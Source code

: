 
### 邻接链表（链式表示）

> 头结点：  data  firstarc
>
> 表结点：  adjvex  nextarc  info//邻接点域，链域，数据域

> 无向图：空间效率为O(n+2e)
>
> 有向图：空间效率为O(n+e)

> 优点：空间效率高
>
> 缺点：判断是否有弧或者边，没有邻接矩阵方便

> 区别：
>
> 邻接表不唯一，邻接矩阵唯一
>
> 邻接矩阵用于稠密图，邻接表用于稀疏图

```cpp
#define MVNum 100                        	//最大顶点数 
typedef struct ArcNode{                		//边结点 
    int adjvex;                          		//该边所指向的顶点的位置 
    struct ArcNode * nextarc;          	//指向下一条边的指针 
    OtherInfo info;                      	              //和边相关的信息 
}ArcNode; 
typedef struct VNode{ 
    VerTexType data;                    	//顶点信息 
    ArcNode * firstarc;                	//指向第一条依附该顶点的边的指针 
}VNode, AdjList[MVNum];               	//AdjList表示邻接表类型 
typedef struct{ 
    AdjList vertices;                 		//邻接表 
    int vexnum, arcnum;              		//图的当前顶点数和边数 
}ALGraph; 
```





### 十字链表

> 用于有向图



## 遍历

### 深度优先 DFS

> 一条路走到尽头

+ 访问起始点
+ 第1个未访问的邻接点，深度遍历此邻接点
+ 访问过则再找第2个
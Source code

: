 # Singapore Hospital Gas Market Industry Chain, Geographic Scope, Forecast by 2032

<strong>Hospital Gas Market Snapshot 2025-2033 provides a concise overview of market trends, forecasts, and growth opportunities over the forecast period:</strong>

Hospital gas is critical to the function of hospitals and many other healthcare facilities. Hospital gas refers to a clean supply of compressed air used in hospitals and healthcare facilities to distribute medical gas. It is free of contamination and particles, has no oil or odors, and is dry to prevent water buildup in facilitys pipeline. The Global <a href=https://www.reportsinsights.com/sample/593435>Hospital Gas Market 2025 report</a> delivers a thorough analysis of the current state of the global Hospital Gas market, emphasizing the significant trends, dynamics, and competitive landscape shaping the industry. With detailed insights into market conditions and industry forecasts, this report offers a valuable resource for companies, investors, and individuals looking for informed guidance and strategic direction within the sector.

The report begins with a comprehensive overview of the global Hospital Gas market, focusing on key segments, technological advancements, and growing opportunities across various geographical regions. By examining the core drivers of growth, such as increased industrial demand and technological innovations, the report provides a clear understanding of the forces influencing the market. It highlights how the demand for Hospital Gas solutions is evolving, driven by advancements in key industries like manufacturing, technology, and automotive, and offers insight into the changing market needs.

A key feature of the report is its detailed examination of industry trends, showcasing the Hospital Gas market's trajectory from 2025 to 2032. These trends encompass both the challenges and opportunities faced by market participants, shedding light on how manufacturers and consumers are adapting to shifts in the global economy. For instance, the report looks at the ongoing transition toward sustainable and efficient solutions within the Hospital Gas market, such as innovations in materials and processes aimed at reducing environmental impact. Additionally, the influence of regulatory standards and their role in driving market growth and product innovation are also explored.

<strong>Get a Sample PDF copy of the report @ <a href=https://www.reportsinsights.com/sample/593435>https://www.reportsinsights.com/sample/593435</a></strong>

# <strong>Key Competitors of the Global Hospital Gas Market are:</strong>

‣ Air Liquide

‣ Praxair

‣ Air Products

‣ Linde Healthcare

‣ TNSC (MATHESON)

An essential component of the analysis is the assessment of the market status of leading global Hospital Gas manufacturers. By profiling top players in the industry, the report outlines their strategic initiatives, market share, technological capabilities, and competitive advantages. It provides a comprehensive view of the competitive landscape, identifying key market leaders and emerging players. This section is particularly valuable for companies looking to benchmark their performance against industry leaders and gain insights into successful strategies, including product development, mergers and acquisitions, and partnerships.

——————

Task description
Your answer should consist of the lines from the listing that hold the word "nextarc".

Task output
> 表结点：  adjvex  nextarc  info//邻接点域，链域，数据域
    struct ArcNode * nextarc;          	//指向下一条边的指针 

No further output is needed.